> _Exercise prompt_:
Find all the lines in the entries below that hold the word "const" and copy them.

START Records for this exercise

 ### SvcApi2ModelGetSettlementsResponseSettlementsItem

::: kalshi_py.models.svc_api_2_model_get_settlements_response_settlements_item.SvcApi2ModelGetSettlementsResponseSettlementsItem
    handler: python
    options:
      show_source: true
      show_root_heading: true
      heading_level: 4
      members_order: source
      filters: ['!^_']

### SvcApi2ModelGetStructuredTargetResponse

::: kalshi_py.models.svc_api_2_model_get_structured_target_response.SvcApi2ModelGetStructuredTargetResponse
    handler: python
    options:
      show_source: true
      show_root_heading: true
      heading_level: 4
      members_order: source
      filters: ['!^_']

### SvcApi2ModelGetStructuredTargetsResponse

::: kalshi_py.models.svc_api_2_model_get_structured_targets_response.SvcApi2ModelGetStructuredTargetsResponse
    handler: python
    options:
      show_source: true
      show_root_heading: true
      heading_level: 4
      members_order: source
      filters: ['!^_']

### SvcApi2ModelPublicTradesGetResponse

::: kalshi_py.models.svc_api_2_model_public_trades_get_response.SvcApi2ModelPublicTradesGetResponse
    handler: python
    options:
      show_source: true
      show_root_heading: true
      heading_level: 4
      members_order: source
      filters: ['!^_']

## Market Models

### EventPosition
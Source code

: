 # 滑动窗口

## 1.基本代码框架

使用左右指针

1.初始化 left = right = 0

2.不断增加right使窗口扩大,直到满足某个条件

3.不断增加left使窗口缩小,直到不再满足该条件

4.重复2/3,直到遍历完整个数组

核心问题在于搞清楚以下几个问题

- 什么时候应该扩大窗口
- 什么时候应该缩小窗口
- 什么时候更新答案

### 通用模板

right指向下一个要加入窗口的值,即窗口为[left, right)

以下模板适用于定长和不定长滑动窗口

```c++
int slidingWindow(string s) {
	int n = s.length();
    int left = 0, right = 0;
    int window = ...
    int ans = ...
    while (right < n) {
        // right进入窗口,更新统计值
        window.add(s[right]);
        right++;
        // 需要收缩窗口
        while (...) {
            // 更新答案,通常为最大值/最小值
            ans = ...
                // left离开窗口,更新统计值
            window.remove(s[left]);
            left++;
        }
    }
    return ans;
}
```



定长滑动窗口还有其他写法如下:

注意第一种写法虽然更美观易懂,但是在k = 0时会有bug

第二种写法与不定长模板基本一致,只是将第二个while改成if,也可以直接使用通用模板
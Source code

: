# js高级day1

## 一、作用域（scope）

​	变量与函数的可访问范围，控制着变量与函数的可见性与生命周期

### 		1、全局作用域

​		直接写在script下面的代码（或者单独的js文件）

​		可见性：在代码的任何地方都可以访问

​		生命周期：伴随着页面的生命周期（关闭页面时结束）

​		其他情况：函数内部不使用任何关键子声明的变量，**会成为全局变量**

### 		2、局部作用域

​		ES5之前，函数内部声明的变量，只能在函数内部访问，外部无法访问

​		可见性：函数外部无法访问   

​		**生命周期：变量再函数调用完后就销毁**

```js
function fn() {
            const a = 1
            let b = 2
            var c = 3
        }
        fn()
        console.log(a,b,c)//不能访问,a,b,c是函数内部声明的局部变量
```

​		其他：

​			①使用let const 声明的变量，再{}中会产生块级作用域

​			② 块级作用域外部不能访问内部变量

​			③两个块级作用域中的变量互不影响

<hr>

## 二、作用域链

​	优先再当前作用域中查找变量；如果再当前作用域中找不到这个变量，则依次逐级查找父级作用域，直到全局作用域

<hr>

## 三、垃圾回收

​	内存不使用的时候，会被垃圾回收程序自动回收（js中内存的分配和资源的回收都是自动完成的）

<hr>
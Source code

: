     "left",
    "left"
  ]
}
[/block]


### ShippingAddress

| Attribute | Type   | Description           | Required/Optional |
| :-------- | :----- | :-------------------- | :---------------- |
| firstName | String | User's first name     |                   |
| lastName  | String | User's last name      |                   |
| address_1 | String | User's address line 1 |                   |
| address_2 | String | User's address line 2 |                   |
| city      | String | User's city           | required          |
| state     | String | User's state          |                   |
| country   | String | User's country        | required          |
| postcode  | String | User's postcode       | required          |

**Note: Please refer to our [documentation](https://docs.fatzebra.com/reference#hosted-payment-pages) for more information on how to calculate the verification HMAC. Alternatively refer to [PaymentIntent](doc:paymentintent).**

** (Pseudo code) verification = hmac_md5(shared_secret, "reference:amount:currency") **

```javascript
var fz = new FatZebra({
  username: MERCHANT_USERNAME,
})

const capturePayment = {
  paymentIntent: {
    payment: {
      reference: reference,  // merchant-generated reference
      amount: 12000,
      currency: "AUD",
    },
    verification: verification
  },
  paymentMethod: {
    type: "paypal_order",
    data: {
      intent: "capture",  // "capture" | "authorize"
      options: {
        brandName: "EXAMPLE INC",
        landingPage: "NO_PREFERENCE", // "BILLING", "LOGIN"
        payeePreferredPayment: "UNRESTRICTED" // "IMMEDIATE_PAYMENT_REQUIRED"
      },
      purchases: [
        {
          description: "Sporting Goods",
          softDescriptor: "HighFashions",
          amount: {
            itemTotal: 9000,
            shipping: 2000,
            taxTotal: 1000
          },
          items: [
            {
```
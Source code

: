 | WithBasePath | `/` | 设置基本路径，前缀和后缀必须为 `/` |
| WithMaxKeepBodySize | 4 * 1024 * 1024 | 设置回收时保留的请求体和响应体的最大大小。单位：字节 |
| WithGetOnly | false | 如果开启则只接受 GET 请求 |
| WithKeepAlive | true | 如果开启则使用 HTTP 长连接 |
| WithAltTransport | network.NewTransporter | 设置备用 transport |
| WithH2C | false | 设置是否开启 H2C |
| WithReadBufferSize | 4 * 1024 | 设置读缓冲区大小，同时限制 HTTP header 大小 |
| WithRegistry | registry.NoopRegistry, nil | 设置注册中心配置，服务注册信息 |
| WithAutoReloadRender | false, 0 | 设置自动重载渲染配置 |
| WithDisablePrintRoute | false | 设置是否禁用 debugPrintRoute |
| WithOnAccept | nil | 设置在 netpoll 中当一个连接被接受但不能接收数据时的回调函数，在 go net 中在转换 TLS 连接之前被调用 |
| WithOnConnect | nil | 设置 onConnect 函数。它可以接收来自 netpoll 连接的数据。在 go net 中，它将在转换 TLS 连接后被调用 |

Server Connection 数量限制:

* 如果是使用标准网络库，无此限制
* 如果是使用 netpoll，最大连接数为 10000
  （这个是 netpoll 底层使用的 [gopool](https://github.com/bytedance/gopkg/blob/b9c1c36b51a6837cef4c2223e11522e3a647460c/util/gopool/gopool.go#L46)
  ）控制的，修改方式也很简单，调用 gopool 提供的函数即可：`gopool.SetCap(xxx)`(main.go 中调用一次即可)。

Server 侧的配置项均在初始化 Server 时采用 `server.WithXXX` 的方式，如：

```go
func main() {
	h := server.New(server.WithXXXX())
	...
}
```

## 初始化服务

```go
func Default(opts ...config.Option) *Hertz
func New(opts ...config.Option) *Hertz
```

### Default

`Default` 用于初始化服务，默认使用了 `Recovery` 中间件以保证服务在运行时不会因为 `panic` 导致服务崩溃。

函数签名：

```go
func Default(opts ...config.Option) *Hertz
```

END Records for this exercise

> _Written reply_:
            const a = 1
​			①使用let const 声明的变量，再{}中会产生块级作用域
const capturePayment = {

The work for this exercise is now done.